This update is the seventh in a series of regular updates on the state of the project.

Only changes that have been accepted and merged in Mobile NixOS are chronicled here. There’s always more work currently in-progress.

Notable changes

11 PRs were merged during the month. Changes are mostly cleanup and documentation related.

Documentation changes

The biggest change is the addition of an overview of the terms used to define a device (#148). This documentation section should help better understand how devices are composed.

The README (#138) as shown on GitHub has been reviewed to better guide users and contributors around the ecosystem, borrowing the organization of the main Nixpkgs README. Though the main reason for this change is that the README started to diverge with the documentation. Removing all examples and referring to the actual documentation files reduces the burden of maintaining multiple documentation fragments.

Code and architecture cleanup

Through some of the pull requests, a bunch of either dead, or ossified code was found and removed. The main user-facing change is the removal of device.info.

The device.info option was a mixed bag of misshapen, undefined options that were at the foundation of all device definitions. The replacement are discrete well-defined options that are defined in understandable categories. Systems define options that they use, making it easier to understand why an option is defined.

The main consequence of that change is that the current work-in-progress ports will need to be reviewed to use the new options.

As part of #155, additional cleanup was made in the first few commits.

New examples/hello system

While technically a new feature, the new examples/hello system (#155) is more of a first-user-experience "bugfix" than a useful new feature.

This introduces a new example system that can be cross-compiled entirely, and shows an interface to the end-user. This helps fix the biggest complaint about the project: the default build looks as if the system has stopped responding.

Though this is not actually fixing that complaint, it does not replace the default build output. Users making a new port, or testing an existing port, will rather be encouraged to first try building and using this example to confirm the port works.

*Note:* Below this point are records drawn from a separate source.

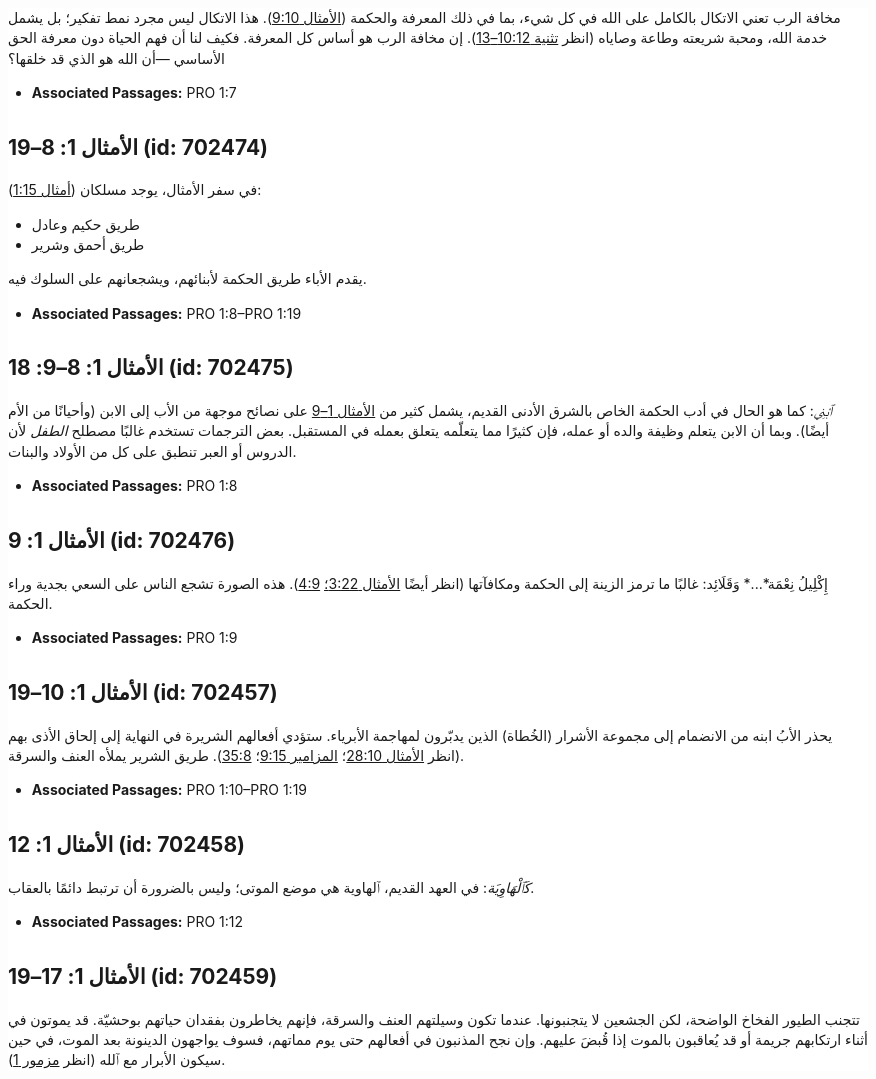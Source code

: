 مخافة الرب تعني الاتكال بالكامل على الله في كل شيء، بما في ذلك المعرفة والحكمة ([الأمثال 9:10](https://ref.ly/Prov9:10)). هذا الاتكال ليس مجرد نمط تفكير؛ بل يشمل خدمة الله، ومحبة شريعته وطاعة وصاياه (انظر [تثنية 10:12–13](https://ref.ly/Deut10:12-Deut10:13)). إن مخافة الرب هو أساس كل المعرفة. فكيف لنا أن فهم الحياة دون معرفة الحق الأساسي —أن الله هو الذي قد خلقها؟

* **Associated Passages:** PRO 1:7

## الأمثال 1: 8–19 (id: 702474)

في سفر الأمثال، يوجد مسلكان ([أمثال 1:15](https://ref.ly/Prov1:15)):

* طريق حكيم وعادل
* طريق أحمق وشرير

يقدم الأباء طريق الحكمة لأبنائهم، ويشجعانهم على السلوك فيه.

* **Associated Passages:** PRO 1:8–PRO 1:19

## الأمثال 1: 8–9: 18 (id: 702475)

*ٱبْنِي*: كما هو الحال في أدب الحكمة الخاص بالشرق الأدنى القديم، يشمل كثير من [الأمثال 1–9](https://ref.ly/Prov1:1-Prov9:18) على نصائح موجهة من الأب إلى الابن (وأحيانًا من الأم أيضًا). وبما أن الابن يتعلم وظيفة والده أو عمله، فإن كثيرًا مما يتعلّمه يتعلق بعمله في المستقبل. بعض الترجمات تستخدم غالبًا مصطلح *الطفل* لأن الدروس أو العبر تنطبق على كل من الأولاد والبنات.

* **Associated Passages:** PRO 1:8

## الأمثال 1: 9 (id: 702476)

إِكْلِيلُ نِعْمَة*...* وَقَلَائِد: غالبًا ما ترمز الزينة إلى الحكمة ومكافآتها (انظر أيضًا [الأمثال 3:22؛](https://ref.ly/Prov3:22) [4:9](https://ref.ly/Prov4:9)). هذه الصورة تشجع الناس على السعي بجدية وراء الحكمة.

* **Associated Passages:** PRO 1:9

## الأمثال 1: 10–19 (id: 702457)

يحذر الأبُ ابنه من الانضمام إلى مجموعة الأشرار (الخُطاة) الذين يدبّرون لمهاجمة الأبرياء. ستؤدي أفعالهم الشريرة في النهاية إلى إلحاق الأذى بهم (انظر [الأمثال 28:10](https://ref.ly/Prov28:10)؛ [المزامير 9:15](https://ref.ly/Ps9:15)؛ [35:8](https://ref.ly/Ps35:8)). طريق الشرير يملأه العنف والسرقة.

* **Associated Passages:** PRO 1:10–PRO 1:19

## الأمثال 1: 12 (id: 702458)

*كَٱلْهَاوِيَة*: في العهد القديم، ٱلهاوية هي موضع الموتى؛ وليس بالضرورة أن ترتبط دائمًا بالعقاب.

* **Associated Passages:** PRO 1:12

## الأمثال 1: 17–19 (id: 702459)

تتجنب الطيور الفخاخ الواضحة، لكن الجشعين لا يتجنبونها. عندما تكون وسيلتهم العنف والسرقة، فإنهم يخاطرون بفقدان حياتهم بوحشيّة. قد يموتون في أثناء ارتكابهم جريمة أو قد يُعاقبون بالموت إذا قُبضَ عليهم. وإن نجح المذنبون في أفعالهم حتى يوم مماتهم، فسوف يواجهون الدينونة بعد الموت، في حين سيكون الأبرار مع ٱلله (انظر [مزمور 1](https://ref.ly/Ps1:1-Ps1:6)).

 $ nix-build examples/hello --argstr device DEVICE-NAME -A build.default

A planned addition to this feature will be more features to test and validate support for different subsystems of the device. Currently this only tests the touchscreen (through requiring it for navigation) and validates the display shows the colours appropriately.

Additional highlights

Ports

No new port were made in May. There is still a total of 11 devices you can build for.